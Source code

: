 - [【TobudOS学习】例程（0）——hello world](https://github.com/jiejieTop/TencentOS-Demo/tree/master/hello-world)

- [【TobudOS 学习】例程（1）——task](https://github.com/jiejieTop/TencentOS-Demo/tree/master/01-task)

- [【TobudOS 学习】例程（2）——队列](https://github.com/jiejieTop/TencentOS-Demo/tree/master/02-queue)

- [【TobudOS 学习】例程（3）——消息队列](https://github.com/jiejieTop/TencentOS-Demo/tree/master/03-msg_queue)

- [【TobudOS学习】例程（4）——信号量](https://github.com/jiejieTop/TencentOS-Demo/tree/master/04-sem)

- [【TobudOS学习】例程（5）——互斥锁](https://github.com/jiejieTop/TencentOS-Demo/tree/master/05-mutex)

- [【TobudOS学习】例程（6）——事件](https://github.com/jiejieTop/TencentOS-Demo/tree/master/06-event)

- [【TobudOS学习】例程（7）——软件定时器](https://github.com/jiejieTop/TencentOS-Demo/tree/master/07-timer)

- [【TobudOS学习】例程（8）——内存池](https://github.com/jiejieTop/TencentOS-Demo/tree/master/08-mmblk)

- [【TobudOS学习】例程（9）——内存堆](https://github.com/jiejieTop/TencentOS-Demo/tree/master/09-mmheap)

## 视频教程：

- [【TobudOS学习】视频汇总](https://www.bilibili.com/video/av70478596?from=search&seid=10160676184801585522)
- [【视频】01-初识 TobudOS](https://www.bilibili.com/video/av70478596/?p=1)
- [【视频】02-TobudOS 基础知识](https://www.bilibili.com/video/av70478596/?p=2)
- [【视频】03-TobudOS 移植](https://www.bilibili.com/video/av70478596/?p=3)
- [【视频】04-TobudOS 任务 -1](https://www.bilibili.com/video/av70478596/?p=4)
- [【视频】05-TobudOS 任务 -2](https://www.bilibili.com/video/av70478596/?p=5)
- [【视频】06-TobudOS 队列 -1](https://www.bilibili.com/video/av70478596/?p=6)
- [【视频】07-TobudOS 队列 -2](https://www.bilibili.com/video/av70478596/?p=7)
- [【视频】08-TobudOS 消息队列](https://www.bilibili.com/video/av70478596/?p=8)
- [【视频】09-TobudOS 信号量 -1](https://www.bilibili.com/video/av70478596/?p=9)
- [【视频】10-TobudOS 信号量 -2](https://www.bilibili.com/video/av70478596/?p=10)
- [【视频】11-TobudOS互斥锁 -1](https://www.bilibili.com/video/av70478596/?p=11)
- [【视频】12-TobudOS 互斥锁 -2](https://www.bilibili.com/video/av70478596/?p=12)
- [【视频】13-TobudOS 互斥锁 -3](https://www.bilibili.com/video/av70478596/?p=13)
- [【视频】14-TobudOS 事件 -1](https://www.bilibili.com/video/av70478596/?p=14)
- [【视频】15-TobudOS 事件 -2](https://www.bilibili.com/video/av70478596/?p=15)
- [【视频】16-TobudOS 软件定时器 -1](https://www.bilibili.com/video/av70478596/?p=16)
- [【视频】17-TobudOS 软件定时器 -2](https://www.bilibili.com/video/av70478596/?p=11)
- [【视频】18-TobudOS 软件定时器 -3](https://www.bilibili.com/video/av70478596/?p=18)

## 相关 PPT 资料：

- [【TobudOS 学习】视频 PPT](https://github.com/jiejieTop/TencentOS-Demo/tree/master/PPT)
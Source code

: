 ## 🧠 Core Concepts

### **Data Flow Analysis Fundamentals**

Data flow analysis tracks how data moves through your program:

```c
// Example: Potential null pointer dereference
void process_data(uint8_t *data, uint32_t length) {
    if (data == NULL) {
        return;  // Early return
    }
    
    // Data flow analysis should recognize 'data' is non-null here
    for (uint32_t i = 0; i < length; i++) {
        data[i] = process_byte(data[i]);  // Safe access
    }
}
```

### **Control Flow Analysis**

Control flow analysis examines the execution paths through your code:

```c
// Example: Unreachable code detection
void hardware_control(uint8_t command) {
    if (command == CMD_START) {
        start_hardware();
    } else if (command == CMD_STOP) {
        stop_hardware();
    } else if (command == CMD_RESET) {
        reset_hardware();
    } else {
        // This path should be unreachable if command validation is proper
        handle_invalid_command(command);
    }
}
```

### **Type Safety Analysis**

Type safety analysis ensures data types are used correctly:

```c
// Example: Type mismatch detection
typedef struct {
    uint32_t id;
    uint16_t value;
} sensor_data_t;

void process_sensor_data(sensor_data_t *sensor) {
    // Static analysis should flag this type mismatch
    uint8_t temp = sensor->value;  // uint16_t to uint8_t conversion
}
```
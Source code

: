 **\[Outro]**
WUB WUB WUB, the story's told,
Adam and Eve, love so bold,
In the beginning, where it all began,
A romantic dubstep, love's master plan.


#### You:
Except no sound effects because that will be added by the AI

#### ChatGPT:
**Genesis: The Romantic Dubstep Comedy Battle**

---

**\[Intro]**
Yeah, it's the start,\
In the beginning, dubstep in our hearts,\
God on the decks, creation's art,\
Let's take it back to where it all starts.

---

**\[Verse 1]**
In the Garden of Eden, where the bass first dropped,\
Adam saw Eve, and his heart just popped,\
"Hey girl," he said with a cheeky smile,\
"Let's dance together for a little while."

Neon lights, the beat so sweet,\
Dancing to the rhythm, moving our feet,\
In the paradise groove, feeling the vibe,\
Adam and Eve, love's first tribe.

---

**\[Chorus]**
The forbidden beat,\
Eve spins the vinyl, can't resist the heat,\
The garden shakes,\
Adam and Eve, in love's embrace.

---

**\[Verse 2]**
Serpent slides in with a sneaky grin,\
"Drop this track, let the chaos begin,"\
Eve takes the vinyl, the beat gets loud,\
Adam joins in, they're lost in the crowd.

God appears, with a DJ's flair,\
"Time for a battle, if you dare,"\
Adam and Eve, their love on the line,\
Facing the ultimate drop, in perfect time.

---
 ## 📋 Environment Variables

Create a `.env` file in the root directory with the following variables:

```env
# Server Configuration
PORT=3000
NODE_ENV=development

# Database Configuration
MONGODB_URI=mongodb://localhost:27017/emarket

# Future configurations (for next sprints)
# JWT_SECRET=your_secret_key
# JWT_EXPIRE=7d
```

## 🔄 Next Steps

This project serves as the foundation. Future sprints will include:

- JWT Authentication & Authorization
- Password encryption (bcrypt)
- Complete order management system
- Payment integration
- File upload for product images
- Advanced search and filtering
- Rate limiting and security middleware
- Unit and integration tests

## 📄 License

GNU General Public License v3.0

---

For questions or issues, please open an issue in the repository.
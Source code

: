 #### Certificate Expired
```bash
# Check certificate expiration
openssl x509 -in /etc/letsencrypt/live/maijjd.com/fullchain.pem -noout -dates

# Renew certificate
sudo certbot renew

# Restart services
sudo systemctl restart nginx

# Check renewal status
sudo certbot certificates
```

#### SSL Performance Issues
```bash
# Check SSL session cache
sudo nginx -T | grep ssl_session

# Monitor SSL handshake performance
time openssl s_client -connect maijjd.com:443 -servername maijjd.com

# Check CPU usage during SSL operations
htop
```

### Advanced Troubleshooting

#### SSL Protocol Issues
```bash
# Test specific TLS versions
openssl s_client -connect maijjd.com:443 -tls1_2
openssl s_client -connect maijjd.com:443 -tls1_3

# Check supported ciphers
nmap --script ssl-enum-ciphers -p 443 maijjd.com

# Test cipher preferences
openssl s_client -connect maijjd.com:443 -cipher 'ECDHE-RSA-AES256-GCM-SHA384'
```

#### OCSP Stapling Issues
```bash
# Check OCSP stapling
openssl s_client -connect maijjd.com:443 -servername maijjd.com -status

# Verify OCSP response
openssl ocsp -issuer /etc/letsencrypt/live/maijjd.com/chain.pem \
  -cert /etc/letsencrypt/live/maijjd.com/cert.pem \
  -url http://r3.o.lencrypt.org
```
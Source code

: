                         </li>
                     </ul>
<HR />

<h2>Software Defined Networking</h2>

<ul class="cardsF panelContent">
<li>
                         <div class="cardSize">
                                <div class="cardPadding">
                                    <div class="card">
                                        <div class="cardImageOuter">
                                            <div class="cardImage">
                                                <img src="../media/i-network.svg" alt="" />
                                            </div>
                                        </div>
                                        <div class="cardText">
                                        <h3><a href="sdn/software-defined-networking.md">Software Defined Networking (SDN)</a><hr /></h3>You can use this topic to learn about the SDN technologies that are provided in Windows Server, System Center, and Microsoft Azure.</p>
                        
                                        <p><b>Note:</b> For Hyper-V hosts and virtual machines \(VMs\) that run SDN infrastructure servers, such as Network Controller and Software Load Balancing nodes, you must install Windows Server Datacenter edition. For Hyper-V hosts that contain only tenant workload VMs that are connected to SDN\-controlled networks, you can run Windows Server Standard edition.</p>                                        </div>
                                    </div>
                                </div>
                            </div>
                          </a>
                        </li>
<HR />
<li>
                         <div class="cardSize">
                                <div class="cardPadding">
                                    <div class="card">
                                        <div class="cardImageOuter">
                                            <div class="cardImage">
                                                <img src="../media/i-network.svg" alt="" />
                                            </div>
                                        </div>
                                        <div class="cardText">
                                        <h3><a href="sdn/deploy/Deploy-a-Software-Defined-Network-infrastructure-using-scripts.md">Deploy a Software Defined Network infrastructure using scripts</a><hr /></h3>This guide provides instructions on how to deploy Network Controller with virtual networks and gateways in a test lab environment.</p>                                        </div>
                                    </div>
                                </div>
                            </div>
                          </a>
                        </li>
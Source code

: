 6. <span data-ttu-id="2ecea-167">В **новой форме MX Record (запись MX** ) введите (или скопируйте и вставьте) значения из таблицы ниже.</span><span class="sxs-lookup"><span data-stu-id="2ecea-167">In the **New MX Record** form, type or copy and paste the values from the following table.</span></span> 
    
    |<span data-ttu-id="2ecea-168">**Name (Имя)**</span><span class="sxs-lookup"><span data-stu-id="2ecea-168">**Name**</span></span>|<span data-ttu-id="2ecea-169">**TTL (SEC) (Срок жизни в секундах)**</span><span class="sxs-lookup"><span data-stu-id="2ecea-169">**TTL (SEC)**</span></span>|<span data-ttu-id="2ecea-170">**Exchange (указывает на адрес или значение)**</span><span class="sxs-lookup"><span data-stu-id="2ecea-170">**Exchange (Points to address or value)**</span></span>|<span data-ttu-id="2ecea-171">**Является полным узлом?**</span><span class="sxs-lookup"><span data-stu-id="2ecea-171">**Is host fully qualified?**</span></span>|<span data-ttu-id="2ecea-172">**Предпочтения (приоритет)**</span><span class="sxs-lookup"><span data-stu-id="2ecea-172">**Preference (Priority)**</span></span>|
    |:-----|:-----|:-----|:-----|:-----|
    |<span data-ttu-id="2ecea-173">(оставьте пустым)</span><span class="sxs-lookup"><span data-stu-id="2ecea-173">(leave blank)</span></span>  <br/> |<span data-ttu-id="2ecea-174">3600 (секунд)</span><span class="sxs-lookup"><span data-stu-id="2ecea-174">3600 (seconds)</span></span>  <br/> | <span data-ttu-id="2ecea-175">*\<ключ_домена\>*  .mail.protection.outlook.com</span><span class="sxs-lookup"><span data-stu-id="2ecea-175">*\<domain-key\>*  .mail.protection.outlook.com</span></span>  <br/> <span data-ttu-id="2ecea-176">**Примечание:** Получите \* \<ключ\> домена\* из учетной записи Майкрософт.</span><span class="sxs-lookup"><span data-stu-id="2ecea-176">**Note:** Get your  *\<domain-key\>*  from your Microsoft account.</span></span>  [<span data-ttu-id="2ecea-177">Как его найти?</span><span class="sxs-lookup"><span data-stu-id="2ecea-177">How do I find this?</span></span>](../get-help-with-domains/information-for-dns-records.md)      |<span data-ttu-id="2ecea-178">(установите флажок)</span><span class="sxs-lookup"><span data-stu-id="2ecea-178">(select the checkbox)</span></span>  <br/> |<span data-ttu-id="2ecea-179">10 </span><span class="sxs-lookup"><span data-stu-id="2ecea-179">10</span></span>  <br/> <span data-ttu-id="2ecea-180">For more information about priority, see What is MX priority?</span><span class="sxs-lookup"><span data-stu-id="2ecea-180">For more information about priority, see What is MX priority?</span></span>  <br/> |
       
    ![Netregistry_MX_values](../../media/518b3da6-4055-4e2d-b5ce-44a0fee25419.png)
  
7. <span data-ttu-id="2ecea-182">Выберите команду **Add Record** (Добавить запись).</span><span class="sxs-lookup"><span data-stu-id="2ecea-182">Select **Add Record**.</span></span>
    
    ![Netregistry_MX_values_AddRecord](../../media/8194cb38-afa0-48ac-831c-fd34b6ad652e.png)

PROBLEM REQUIREMENTS
Where the string "sprints" appears in a line of the listing, copy that line.

OUTPUT OF THE EXERCISE
# Future configurations (for next sprints)
This project serves as the foundation. Future sprints will include:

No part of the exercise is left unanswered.